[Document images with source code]
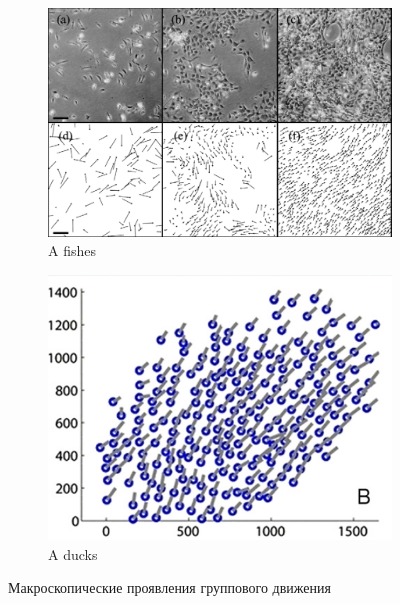     \begin{figure}
    	\centering
        \begin{subfigure}{0.4\textwidth}
                \includegraphics[width=\textwidth]{Images/Fig17_CollectiveMotion}
                \caption{A fishes}
                \label{fig:CollMot:fishes}
        \end{subfigure}
        \begin{subfigure}{0.4\textwidth}
                \includegraphics[width=\textwidth]{Images/Fig29_CollectiveMotion_part}
                \caption{A ducks}
                \label{fig:CollMot:ducks}
        \end{subfigure}
        \caption{Макроскопические проявления группового движения}\label{fig:CollMot:macroscopic}
	\end{figure}

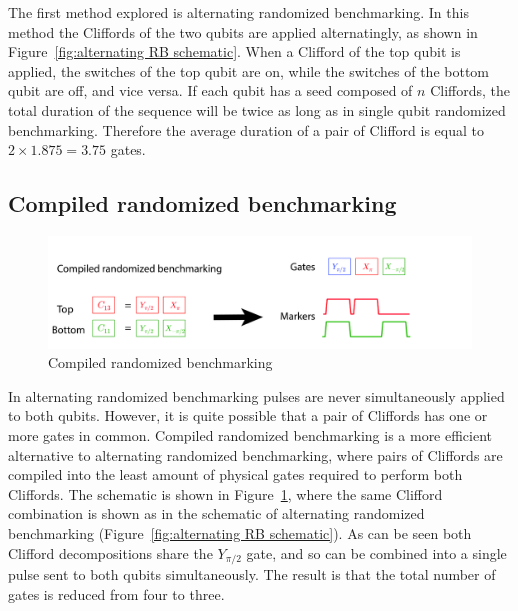         The first method explored is alternating randomized benchmarking. In this method the Cliffords of the two qubits are applied alternatingly, as shown in Figure~\ref{fig:alternating RB schematic}. When a Clifford of the top qubit is applied, the switches of the top qubit are on, while the switches of the bottom qubit are off, and vice versa. If each qubit has a seed composed of $n$ Cliffords, the total duration of the sequence will be twice as long as in single qubit randomized benchmarking. Therefore the average duration of a pair of Clifford is equal to $2 \times 1.875 = 3.75$ gates.


      \subsection{Compiled randomized benchmarking}
        \label{ssec:compiled randomized benchmarking}

        \begin{figure}[tb]
          \centering
          \includegraphics[width=\textwidth]{../Figures/Randomized benchmarking/compiled RB.jpg}
          \caption{Compiled randomized benchmarking}
          \label{fig:compiled RB schematic}
        \end{figure}

        In alternating randomized benchmarking pulses are never simultaneously applied to both qubits. However, it is quite possible that a pair of Cliffords has one or more gates in common. Compiled randomized benchmarking is a more efficient alternative to alternating randomized benchmarking, where pairs of Cliffords are compiled into the least amount of physical gates required to perform both Cliffords. The schematic is shown in Figure~\ref{fig:compiled RB schematic}, where the same Clifford combination is shown as in the schematic of alternating randomized benchmarking (Figure~\ref{fig:alternating RB schematic}). As can be seen both Clifford decompositions share the $Y_{\pi/2}$ gate, and so can be combined into a single pulse sent to both qubits simultaneously. The result is that the total number of gates is reduced from four to three.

#### Work instructions:
Would you repeat the entries exactly, keeping the images out?

#### Written response:
     \begin{figure}
    	\centering
        \begin{subfigure}{0.4\textwidth}
                \includegraphics[width=\textwidth]{Images/Fig17_CollectiveMotion}
                \caption{A fishes}
                \label{fig:CollMot:fishes}
        \end{subfigure}
        \begin{subfigure}{0.4\textwidth}
                \includegraphics[width=\textwidth]{Images/Fig29_CollectiveMotion_part}
                \caption{A ducks}
                \label{fig:CollMot:ducks}
        \end{subfigure}
        \caption{Макроскопические проявления группового движения}\label{fig:CollMot:macroscopic}
	\end{figure}

         The first method explored is alternating randomized benchmarking. In this method the Cliffords of the two qubits are applied alternatingly, as shown in Figure~\ref{fig:alternating RB schematic}. When a Clifford of the top qubit is applied, the switches of the top qubit are on, while the switches of the bottom qubit are off, and vice versa. If each qubit has a seed composed of $n$ Cliffords, the total duration of the sequence will be twice as long as in single qubit randomized benchmarking. Therefore the average duration of a pair of Clifford is equal to $2 \times 1.875 = 3.75$ gates.


      \subsection{Compiled randomized benchmarking}
        \label{ssec:compiled randomized benchmarking}

        \begin{figure}[tb]
          \centering
          \includegraphics[width=\textwidth]{../Figures/Randomized benchmarking/compiled RB.jpg}
          \caption{Compiled randomized benchmarking}
          \label{fig:compiled RB schematic}
        \end{figure}

        In alternating randomized benchmarking pulses are never simultaneously applied to both qubits. However, it is quite possible that a pair of Cliffords has one or more gates in common. Compiled randomized benchmarking is a more efficient alternative to alternating randomized benchmarking, where pairs of Cliffords are compiled into the least amount of physical gates required to perform both Cliffords. The schematic is shown in Figure~\ref{fig:compiled RB schematic}, where the same Clifford combination is shown as in the schematic of alternating randomized benchmarking (Figure~\ref{fig:alternating RB schematic}). As can be seen both Clifford decompositions share the $Y_{\pi/2}$ gate, and so can be combined into a single pulse sent to both qubits simultaneously. The result is that the total number of gates is reduced from four to three.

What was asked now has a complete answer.